Plusieurs prévenus ont été reconnus coupables de détournement de deniers publics, d’enrichissement illicite, de complicité et de blanchiment de capitaux, pour un montant total estimé à 115 millions de francs CFA. Yé Yaké Camille, principal accusé, a écopé de la peine la plus lourde : onze ans de prison ferme et une amende de 462,8 millions de francs CFA, assortis d’un mandat de dépôt. Issiaka Sangaré a été condamné à cinq ans de prison ferme et à une amende de 67,5 millions de francs CFA, tandis que Pasco Billa a reçu quinze mois de prison avec sursis et une amende de 5 millions de francs CFA.

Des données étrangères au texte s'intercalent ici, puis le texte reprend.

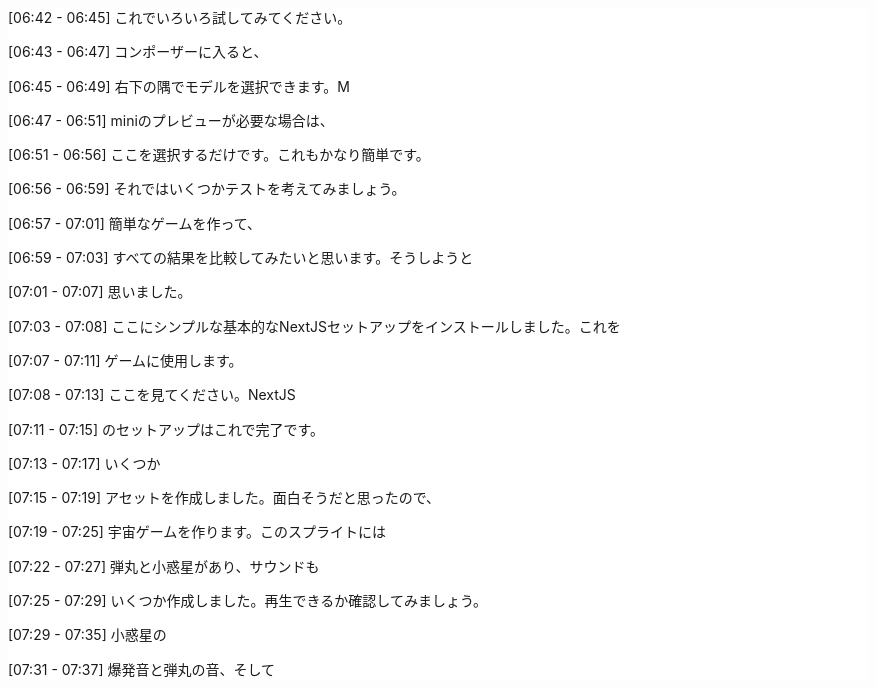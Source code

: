 [06:42 - 06:45]
これでいろいろ試してみてください。

[06:43 - 06:47]
コンポーザーに入ると、

[06:45 - 06:49]
右下の隅でモデルを選択できます。M

[06:47 - 06:51]
miniのプレビューが必要な場合は、

[06:51 - 06:56]
ここを選択するだけです。これもかなり簡単です。

[06:56 - 06:59]
それではいくつかテストを考えてみましょう。

[06:57 - 07:01]
簡単なゲームを作って、

[06:59 - 07:03]
すべての結果を比較してみたいと思います。そうしようと

[07:01 - 07:07]
思いました。

[07:03 - 07:08]
ここにシンプルな基本的なNextJSセットアップをインストールしました。これを

[07:07 - 07:11]
ゲームに使用します。

[07:08 - 07:13]
ここを見てください。NextJS

[07:11 - 07:15]
のセットアップはこれで完了です。

[07:13 - 07:17]
いくつか

[07:15 - 07:19]
アセットを作成しました。面白そうだと思ったので、

[07:19 - 07:25]
宇宙ゲームを作ります。このスプライトには

[07:22 - 07:27]
弾丸と小惑星があり、サウンドも

[07:25 - 07:29]
いくつか作成しました。再生できるか確認してみましょう。

[07:29 - 07:35]
小惑星の

[07:31 - 07:37]
爆発音と弾丸の音、そして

En revanche, plusieurs prévenus ont été relaxés, dont Lydie Bonkoungou, Kouka Dimanche Yaméogo, Billy Zongo et l’homme d’affaires Ismaël Ouédraogo, le tribunal ayant estimé que les charges n’étaient pas constituées ou en faveur du doute.
Tout au long du procès, les accusés ont plaidé non coupables. Le parquet avait pourtant requis des peines allant jusqu’à 11 ans de prison ferme et des amendes pouvant dépasser 500 millions de francs CFA.
Cette affaire s’inscrit dans le cadre plus large de la lutte contre la corruption et la délinquance économique au Burkina Faso, en lien avec d’autres dossiers majeurs, comme celui d’Amidou Tiegnan, pour un détournement présumé de plus de 3 milliards de francs CFA.